WORK TASK => Please check every line of the listing for "Cloud" and copy each line where it is found.

INFORMATION SUPPLIED =>
________
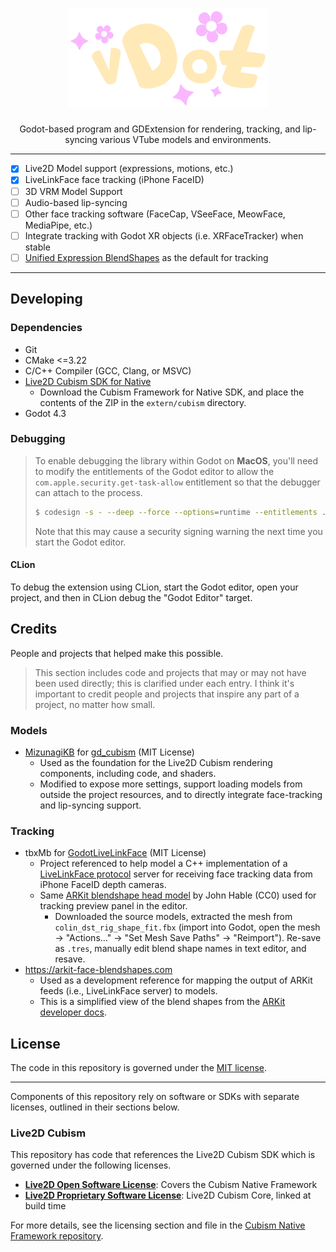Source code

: <h1 align="center">
  <img width="320" src="/support_files/assets/logo-transparent.png" />
</h1>

<p align="center" style="text-align: center;">
  Godot-based program and GDExtension for rendering, tracking, and lip-syncing various VTube models and environments.  
</p>

-----

- [x] Live2D Model support (expressions, motions, etc.)
- [x] LiveLinkFace face tracking (iPhone FaceID)
- [ ] 3D VRM Model Support
- [ ] Audio-based lip-syncing
- [ ] Other face tracking software (FaceCap, VSeeFace, MeowFace, MediaPipe, etc.)
- [ ] Integrate tracking with Godot XR objects (i.e. XRFaceTracker) when stable
- [ ] [Unified Expression BlendShapes](https://docs.vrcft.io/docs/tutorial-avatars/tutorial-avatars-extras/unified-blendshapes) as the default for tracking

-----

## Developing

### Dependencies

- Git
- CMake <=3.22
- C/C++ Compiler (GCC, Clang, or MSVC)
- [Live2D Cubism SDK for Native](https://www.live2d.com/en/sdk/download/native/)
  - Download the Cubism Framework for Native SDK, and place the contents of the ZIP in the `extern/cubism` directory.
- Godot 4.3

### Debugging

> To enable debugging the library within Godot on **MacOS**, you'll need to modify the entitlements of the Godot editor to allow the `com.apple.security.get-task-allow` entitlement so that the debugger can attach to the process.
> ```bash
> $ codesign -s - --deep --force --options=runtime --entitlements ./editor.entitlements /Applications/Godot.app
> ```
> Note that this may cause a security signing warning the next time you start the Godot editor.

#### CLion

To debug the extension using CLion, start the Godot editor, open your project, and then in CLion debug the "Godot Editor" target.

## Credits

People and projects that helped make this possible.

> This section includes code and projects that may or may not have been used directly; this is clarified under each entry. I think it's important to credit people and projects that inspire any part of a project, no matter how small.

### Models

* [MizunagiKB](https://github.com/MizunagiKB) for [gd_cubism](https://github.com/MizunagiKB/gd_cubism) (MIT License)
  * Used as the foundation for the Live2D Cubism rendering components, including code, and shaders.
  * Modified to expose more settings, support loading models from outside the project resources, and to directly integrate face-tracking and lip-syncing support.

### Tracking

* tbxMb for [GodotLiveLinkFace](https://github.com/tbxMb/GodotLiveLinkFace/tree/main) (MIT License)
  * Project referenced to help model a C++ implementation of a [LiveLinkFace protocol](https://github.com/tbxMb/GodotLiveLinkFace/blob/main/doc/proto.md) server for receiving face tracking data from iPhone FaceID depth cameras.
  * Same [ARKit blendshape head model](http://filmicworlds.com/blog/solving-face-scans-for-arkit/) by John Hable (CC0) used for tracking preview panel in the editor. 
    * Downloaded the source models, extracted the mesh from `colin_dst_rig_shape_fit.fbx` (import into Godot, open the mesh -> "Actions..." -> "Set Mesh Save Paths" -> "Reimport"). Re-save as `.tres`, manually edit blend shape names in text editor, and resave.
* https://arkit-face-blendshapes.com 
  * Used as a development reference for mapping the output of ARKit feeds (i.e., LiveLinkFace server) to models.
  * This is a simplified view of the blend shapes from the [ARKit developer docs](https://developer.apple.com/documentation/arkit/arfaceanchor/blendshapelocation).

## License

The code in this repository is governed under the [MIT license](LICENSE.md).

-----

Components of this repository rely on software or SDKs with separate licenses, outlined in their sections below.

### Live2D Cubism

This repository has code that references the Live2D Cubism SDK which is governed under the following licenses.

 - **[Live2D Open Software License](https://www.live2d.com/eula/live2d-open-software-license-agreement_en.html)**: Covers the Cubism Native Framework 
 - **[Live2D Proprietary Software License](https://www.live2d.com/eula/live2d-open-software-license-agreement_en.html)**: Live2D Cubism Core, linked at build time

For more details, see the licensing section and file in the [Cubism Native Framework repository](https://github.com/Live2D/CubismNativeFramework/tree/develop). 
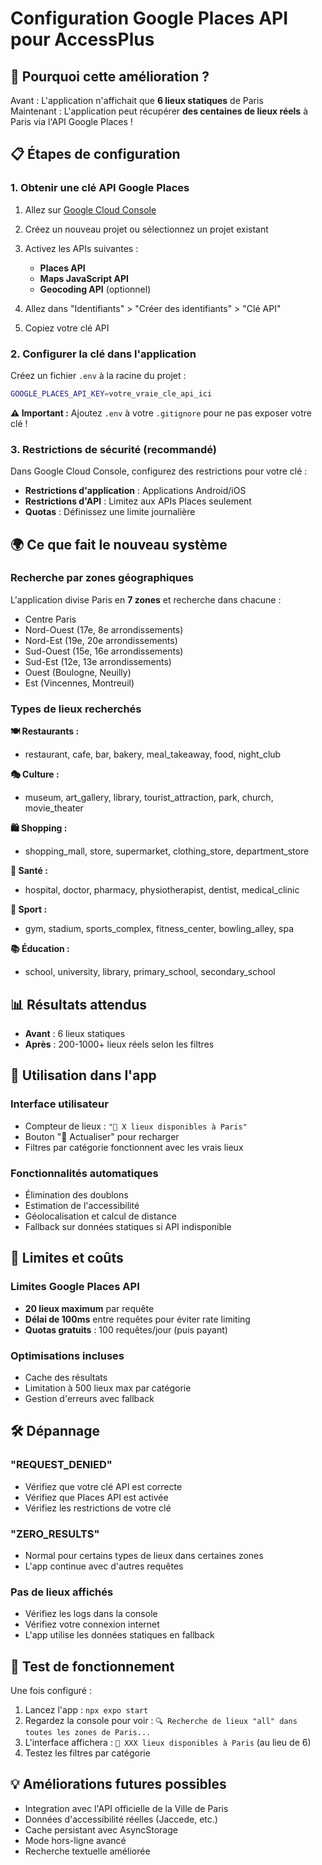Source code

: # Configuration Google Places API pour AccessPlus

## 🚀 Pourquoi cette amélioration ?

Avant : L'application n'affichait que **6 lieux statiques** de Paris  
Maintenant : L'application peut récupérer **des centaines de lieux réels** à Paris via l'API Google Places !

## 📋 Étapes de configuration

### 1. Obtenir une clé API Google Places

1. Allez sur [Google Cloud Console](https://console.cloud.google.com/)
2. Créez un nouveau projet ou sélectionnez un projet existant
3. Activez les APIs suivantes :
   - **Places API**
   - **Maps JavaScript API** 
   - **Geocoding API** (optionnel)

4. Allez dans "Identifiants" > "Créer des identifiants" > "Clé API"
5. Copiez votre clé API

### 2. Configurer la clé dans l'application

Créez un fichier `.env` à la racine du projet :

```bash
GOOGLE_PLACES_API_KEY=votre_vraie_cle_api_ici
```

**⚠️ Important :** Ajoutez `.env` à votre `.gitignore` pour ne pas exposer votre clé !

### 3. Restrictions de sécurité (recommandé)

Dans Google Cloud Console, configurez des restrictions pour votre clé :

- **Restrictions d'application** : Applications Android/iOS
- **Restrictions d'API** : Limitez aux APIs Places seulement
- **Quotas** : Définissez une limite journalière

## 🌍 Ce que fait le nouveau système

### Recherche par zones géographiques
L'application divise Paris en **7 zones** et recherche dans chacune :
- Centre Paris
- Nord-Ouest (17e, 8e arrondissements)
- Nord-Est (19e, 20e arrondissements)  
- Sud-Ouest (15e, 16e arrondissements)
- Sud-Est (12e, 13e arrondissements)
- Ouest (Boulogne, Neuilly)
- Est (Vincennes, Montreuil)

### Types de lieux recherchés

**🍽️ Restaurants :**
- restaurant, cafe, bar, bakery, meal_takeaway, food, night_club

**🎭 Culture :**
- museum, art_gallery, library, tourist_attraction, park, church, movie_theater

**🛍️ Shopping :**
- shopping_mall, store, supermarket, clothing_store, department_store

**🏥 Santé :**
- hospital, doctor, pharmacy, physiotherapist, dentist, medical_clinic

**🏃 Sport :**
- gym, stadium, sports_complex, fitness_center, bowling_alley, spa

**📚 Éducation :**
- school, university, library, primary_school, secondary_school

## 📊 Résultats attendus

- **Avant** : 6 lieux statiques
- **Après** : 200-1000+ lieux réels selon les filtres

## 🔧 Utilisation dans l'app

### Interface utilisateur
- Compteur de lieux : `"📍 X lieux disponibles à Paris"`
- Bouton "🔄 Actualiser" pour recharger
- Filtres par catégorie fonctionnent avec les vrais lieux

### Fonctionnalités automatiques
- Élimination des doublons
- Estimation de l'accessibilité 
- Géolocalisation et calcul de distance
- Fallback sur données statiques si API indisponible

## 🚨 Limites et coûts

### Limites Google Places API
- **20 lieux maximum** par requête
- **Délai de 100ms** entre requêtes pour éviter rate limiting
- **Quotas gratuits** : 100 requêtes/jour (puis payant)

### Optimisations incluses
- Cache des résultats
- Limitation à 500 lieux max par catégorie
- Gestion d'erreurs avec fallback

## 🛠️ Dépannage

### "REQUEST_DENIED"
- Vérifiez que votre clé API est correcte
- Vérifiez que Places API est activée
- Vérifiez les restrictions de votre clé

### "ZERO_RESULTS"
- Normal pour certains types de lieux dans certaines zones
- L'app continue avec d'autres requêtes

### Pas de lieux affichés
- Vérifiez les logs dans la console
- Vérifiez votre connexion internet
- L'app utilise les données statiques en fallback

## 🎉 Test de fonctionnement

Une fois configuré :

1. Lancez l'app : `npx expo start`
2. Regardez la console pour voir : `🔍 Recherche de lieux "all" dans toutes les zones de Paris...`
3. L'interface affichera : `📍 XXX lieux disponibles à Paris` (au lieu de 6)
4. Testez les filtres par catégorie

## 💡 Améliorations futures possibles

- Integration avec l'API officielle de la Ville de Paris
- Données d'accessibilité réelles (Jaccede, etc.)
- Cache persistant avec AsyncStorage
- Mode hors-ligne avancé
- Recherche textuelle améliorée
________
FINAL ANSWER =>
1. Allez sur [Google Cloud Console](https://console.cloud.google.com/)
Dans Google Cloud Console, configurez des restrictions pour votre clé :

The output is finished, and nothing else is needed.